Espanta-me ler o seguinte, na crónica do senhor escritor, argumentista e jornalista com licenciatura concluída na Universidade Nova de Lisboa, nascido em Portalegre, em 1967, que se chama Rui Cardoso Martins, in revista “A Pública” de 12.09.2010, pág. 65: “Linguagem poderosa, adjectivos de medo, há quem goste de falar assim. Os acusados do processo Casa Pia foram condenados. Com isso explicaram, voltou a Idade das Trevas. É legítima a revolta contra uma monstruosidade jurídica baseada em testemunhos delirantes, efabulações ridículas e sem fundamento, etc. As crianças foram abusadas, isso é uma tragédia, mas não por este grupo de inocentes: os culpados, homens mais poderosos, conseguiram escapar. Mas foram abusadas de verdade ou era invenção delirante?”…

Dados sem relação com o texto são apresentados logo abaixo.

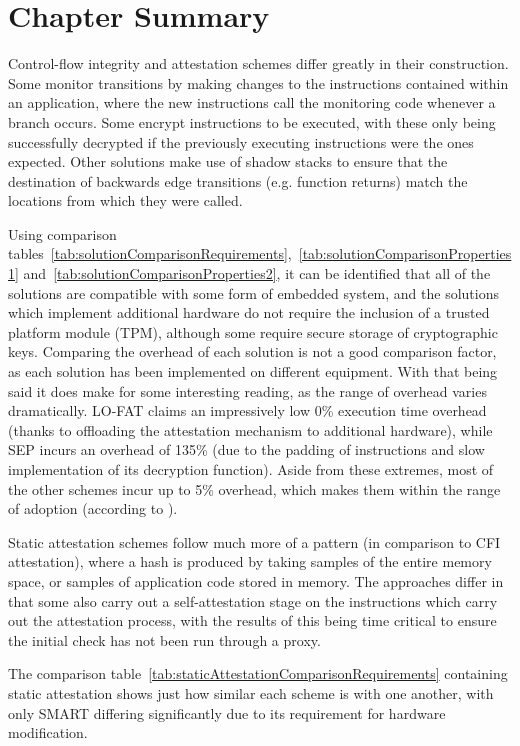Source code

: \section{Chapter Summary}
Control-flow integrity and attestation schemes differ greatly in their construction. Some monitor transitions by making changes to the instructions contained within an application, where the new instructions call the monitoring code whenever a branch occurs. Some encrypt instructions to be executed, with these only being successfully decrypted if the previously executing instructions were the ones expected. Other solutions make use of shadow stacks to ensure that the destination of backwards edge transitions (e.g. function returns) match the locations from which they were called.

Using comparison tables~\ref{tab:solutionComparisonRequirements},~\ref{tab:solutionComparisonProperties1} and~\ref{tab:solutionComparisonProperties2}, it can be identified that all of the solutions are compatible with some form of embedded system, and the solutions which implement additional hardware do not require the inclusion of a trusted platform module (TPM), although some require secure storage of cryptographic keys. Comparing the overhead of each solution is not a good comparison factor, as each solution has been implemented on different equipment. With that being said it does make for some interesting reading, as the range of overhead varies dramatically. LO-FAT \cite{Dessouky2017} claims an impressively low 0\% execution time overhead (thanks to offloading the attestation mechanism to additional hardware), while SEP \cite{Lee2019} incurs an overhead of 135\% (due to the padding of instructions and slow implementation of its decryption function). Aside from these extremes, most of the other schemes incur up to 5\% overhead, which makes them within the range of adoption (according to \cite{Szekeres2013}).

Static attestation schemes follow much more of a pattern (in comparison to CFI attestation), where a hash is produced by taking samples of the entire memory space, or samples of application code stored in memory. The approaches differ in that some also carry out a self-attestation stage on the instructions which carry out the attestation process, with the results of this being time critical to ensure the initial check has not been run through a proxy.

The comparison table~\ref{tab:staticAttestationComparisonRequirements} containing static attestation shows just how similar each scheme is with one another, with only SMART \cite{For} differing significantly due to its requirement for hardware modification.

Na mesma revista, pág. 4, uma outra opinião, do conhecido médico psiquiatra, Dr. Daniel Sampaio, que sobre o mesmo assunto, disse:”Escrevo a 5 de Setembro, dois dias depois de ser conhecida a sentença do caso Casa Pia. Muito se vai ainda dizer sobre o assunto, mas importa desde já afirmar que o Estado esteve durante muitos anos sem cumprir a intervenção que seria crucial: a protecção das crianças e jovens que, privados de um meio familiar adequado, foram confiados a uma instituição oficial. As más condições de alojamento, a escassez e falta de supervisão dos técnicos da área psicossocial, o ostensivo silêncio sobre as denúncias de abuso são da responsabilidade de todos que dirigiram e tutelaram a Casa Pia durante tantos anos. Neste terrível processo, não se pode falar de vencedores e vencidos, como se de um jogo de futebol se tratasse. Importa no entanto, salientar alguns aspectos: em primeiro lugar, este caso leva a que nunca mais se desvalorize uma denúncia de abuso feita por uma criança. O julgamento credibilizou o testemunho dos jovens, só valorizado anteriormente pela antiga provedora e pelos técnicos de Saúde Mental que sempre – com notável profissionalismo e sentido ético – nunca deixaram, de os apoiar. Depois compreendo o desespero dos condenados a penas tão pesadas”.
Comparando estas duas crónicas, poderei concluir que os autores divergem bastante na apreciação que fazem do caso Casa Pia e do resultado da sentença da responsabilidade de um colectivo de juízes. Como atrás se viu, o sentido crítico destes cronistas, caminhou em sentido contrário. Identifico-me melhor com a opinião do Dr. Daniel Sampaio, enquanto a outra crónica me causa muito repúdio.
Num estado democrático, as opiniões e as críticas cabem no plural da diversidade, nas diferentes personalidades e culturas; é bem-vinda a riqueza que se pode apurar de todas as diferenças, como as gotas do azeite que sobem no líquido e permanecem visíveis em cima, mas o contributo de cada indivíduo para esse estado de direito e público, tem a obrigação de defender, sobretudo, os mais fracos e oprimidos e as vítimas de abusos vários; o contributo deveria ser de todos, com lisura, coerência e inteligência.
Mais: para os ilustres escritores e cronistas, mestres da escrita, que pulam de cátedra em cátedra, de estúdio em estúdio, que gostam de escrever e de encostar o nariz ao microfone, não peço que defendam a classe social que não seja a deles, mas que contribuam com o seu conhecimento, que foi adquirido nas escolas públicas sustentadas pelo dinheiro de muitos trabalhadores contribuintes, para termos um sistema público que saiba fazer justiça e promover o tribunal como instituição de justiça e de ordem, com leis democráticas, que protegem e defendem a nossa sociedade.

Não gosto dos espertos que se julgam melhores ( os bons!), fazendo dos outros figura de tristes e desprezados mentecaptos.